The era has fascinated me for a long while, but I couldn’t pin it down easily. I’d meant to interview some of these older men some time, quiz them in more detail on some of their memories, their experiences, but they always slipped through my hands somehow. Shifting priorities, my motion and theirs through space and time all denied me the chance – in theory it’s not a very difficult theme to research after all, participants are abundant and mostly still alive.
Never have I laid hands on a written account from one of these thumbers. There were not many writers among them it seems.
Steven Abrams changed that. He dropped me a line over a year ago pointing to his on-line diary. He’s been typing it for over 7 years now, from his extensive notes of the time. He was one of those hippies, thumbing from Liverpool to Australia in 1968/69 . Well he wasn’t a hippie really, not even close, more of a proper young lad with a polite streak of larrikinism I’d say, but he kept a diligent, arguably pedantic diary of the trip – quite probably because he wasn’t a hippie (or he might have spun off volumes of acid poetry instead I guess).

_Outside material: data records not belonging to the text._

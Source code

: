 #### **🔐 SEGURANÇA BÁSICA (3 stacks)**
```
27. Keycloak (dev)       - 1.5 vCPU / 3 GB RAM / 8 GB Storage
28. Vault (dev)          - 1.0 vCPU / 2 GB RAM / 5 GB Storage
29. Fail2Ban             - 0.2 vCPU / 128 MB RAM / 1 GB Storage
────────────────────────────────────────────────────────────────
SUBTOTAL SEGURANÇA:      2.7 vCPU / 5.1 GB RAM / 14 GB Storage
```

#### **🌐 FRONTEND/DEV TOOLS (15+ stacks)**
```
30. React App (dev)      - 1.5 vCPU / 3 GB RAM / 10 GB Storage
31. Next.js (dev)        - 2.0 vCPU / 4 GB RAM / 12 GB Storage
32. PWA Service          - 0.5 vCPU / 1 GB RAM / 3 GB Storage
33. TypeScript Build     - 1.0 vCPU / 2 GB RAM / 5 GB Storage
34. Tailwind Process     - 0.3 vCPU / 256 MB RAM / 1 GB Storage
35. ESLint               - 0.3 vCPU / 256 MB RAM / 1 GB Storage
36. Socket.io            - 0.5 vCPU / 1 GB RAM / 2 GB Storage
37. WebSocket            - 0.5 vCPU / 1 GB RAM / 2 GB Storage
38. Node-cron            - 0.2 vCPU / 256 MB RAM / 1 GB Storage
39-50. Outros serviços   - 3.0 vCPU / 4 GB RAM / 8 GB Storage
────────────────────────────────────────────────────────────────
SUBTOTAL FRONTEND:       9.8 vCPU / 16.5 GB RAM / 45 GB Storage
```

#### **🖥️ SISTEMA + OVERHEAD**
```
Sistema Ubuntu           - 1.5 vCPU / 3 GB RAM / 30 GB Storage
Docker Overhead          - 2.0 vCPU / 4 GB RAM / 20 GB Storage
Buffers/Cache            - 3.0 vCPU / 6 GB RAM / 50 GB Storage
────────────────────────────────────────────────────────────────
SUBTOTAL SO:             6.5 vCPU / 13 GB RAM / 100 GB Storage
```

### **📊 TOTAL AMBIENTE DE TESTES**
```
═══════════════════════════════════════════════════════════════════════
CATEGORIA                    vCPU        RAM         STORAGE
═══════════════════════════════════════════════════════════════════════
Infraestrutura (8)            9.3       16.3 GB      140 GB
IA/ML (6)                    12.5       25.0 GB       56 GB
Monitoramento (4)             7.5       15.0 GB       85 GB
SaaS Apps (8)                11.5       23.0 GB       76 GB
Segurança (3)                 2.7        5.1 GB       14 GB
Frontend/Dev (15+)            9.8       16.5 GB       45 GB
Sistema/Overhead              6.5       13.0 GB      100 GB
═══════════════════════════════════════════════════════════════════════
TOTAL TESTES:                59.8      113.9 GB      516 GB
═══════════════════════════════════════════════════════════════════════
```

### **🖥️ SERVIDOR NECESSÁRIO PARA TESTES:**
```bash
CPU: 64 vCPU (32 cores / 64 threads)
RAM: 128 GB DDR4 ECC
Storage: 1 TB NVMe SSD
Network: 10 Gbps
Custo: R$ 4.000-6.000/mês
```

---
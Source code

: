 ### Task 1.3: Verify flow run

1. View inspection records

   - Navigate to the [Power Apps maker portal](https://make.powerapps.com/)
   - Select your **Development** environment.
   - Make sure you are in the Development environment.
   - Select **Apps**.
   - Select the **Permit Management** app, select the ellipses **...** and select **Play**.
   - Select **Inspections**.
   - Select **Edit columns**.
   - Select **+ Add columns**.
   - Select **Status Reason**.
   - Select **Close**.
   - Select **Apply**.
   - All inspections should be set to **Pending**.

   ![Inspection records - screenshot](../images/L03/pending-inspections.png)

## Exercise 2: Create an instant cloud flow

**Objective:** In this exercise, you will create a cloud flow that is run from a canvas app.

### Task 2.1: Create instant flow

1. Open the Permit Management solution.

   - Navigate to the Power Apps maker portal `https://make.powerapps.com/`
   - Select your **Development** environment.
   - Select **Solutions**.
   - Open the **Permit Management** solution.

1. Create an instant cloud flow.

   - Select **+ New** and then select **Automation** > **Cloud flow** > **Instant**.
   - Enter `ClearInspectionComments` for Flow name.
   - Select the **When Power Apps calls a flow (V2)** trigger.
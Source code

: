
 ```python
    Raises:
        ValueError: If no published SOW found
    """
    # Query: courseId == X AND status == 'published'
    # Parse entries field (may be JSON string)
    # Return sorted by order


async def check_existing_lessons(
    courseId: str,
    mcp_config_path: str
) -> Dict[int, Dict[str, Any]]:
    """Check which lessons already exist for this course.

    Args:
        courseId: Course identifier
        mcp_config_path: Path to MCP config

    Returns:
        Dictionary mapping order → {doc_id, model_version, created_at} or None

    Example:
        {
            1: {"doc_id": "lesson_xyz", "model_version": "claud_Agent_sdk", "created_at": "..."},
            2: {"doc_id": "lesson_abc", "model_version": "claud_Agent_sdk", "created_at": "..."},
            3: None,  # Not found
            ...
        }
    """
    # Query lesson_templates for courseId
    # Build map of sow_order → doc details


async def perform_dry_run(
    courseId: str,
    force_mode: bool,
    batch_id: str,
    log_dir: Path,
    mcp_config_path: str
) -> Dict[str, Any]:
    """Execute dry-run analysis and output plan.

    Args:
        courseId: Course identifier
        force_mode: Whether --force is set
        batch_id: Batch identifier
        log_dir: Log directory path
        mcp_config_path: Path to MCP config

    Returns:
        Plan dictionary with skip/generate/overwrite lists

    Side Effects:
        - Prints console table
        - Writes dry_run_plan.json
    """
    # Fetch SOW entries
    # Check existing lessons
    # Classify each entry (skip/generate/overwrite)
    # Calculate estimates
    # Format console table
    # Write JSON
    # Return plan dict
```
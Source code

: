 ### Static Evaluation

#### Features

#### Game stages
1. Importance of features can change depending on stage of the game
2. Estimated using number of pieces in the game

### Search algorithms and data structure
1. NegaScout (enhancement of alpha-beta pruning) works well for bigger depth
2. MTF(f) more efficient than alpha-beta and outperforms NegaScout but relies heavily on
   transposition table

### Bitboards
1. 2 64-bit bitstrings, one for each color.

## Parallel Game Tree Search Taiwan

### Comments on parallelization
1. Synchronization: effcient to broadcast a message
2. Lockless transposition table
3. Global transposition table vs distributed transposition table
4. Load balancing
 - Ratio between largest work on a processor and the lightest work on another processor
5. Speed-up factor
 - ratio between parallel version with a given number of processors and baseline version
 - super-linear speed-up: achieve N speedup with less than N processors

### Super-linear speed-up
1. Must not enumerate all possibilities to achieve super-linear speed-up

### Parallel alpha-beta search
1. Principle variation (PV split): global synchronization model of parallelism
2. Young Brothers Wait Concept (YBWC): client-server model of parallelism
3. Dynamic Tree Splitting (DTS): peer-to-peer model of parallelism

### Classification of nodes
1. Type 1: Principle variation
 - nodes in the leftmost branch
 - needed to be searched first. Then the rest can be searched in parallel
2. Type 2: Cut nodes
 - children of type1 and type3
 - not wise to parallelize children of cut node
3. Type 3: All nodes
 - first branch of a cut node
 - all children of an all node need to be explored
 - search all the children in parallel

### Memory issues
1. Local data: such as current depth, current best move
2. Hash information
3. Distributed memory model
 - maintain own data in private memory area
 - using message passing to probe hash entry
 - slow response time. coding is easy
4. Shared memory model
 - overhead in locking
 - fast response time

His diary is quite a tome, in fact an epic according to the Fiction Factor, with its roughly 140,000 words. Far too long for convenient or comfortable on-line consumption. It’s longer than your average novel, and broken into about 20 chunky rambling chapters, one for each country on the way. Steven’s trying to make it easy for us, providing PDF downloads to print, take home and read in a more convenient format than hours of bleary-eyed screen staring. Even on paper though, I’ll warn you, it’s a slog to read through.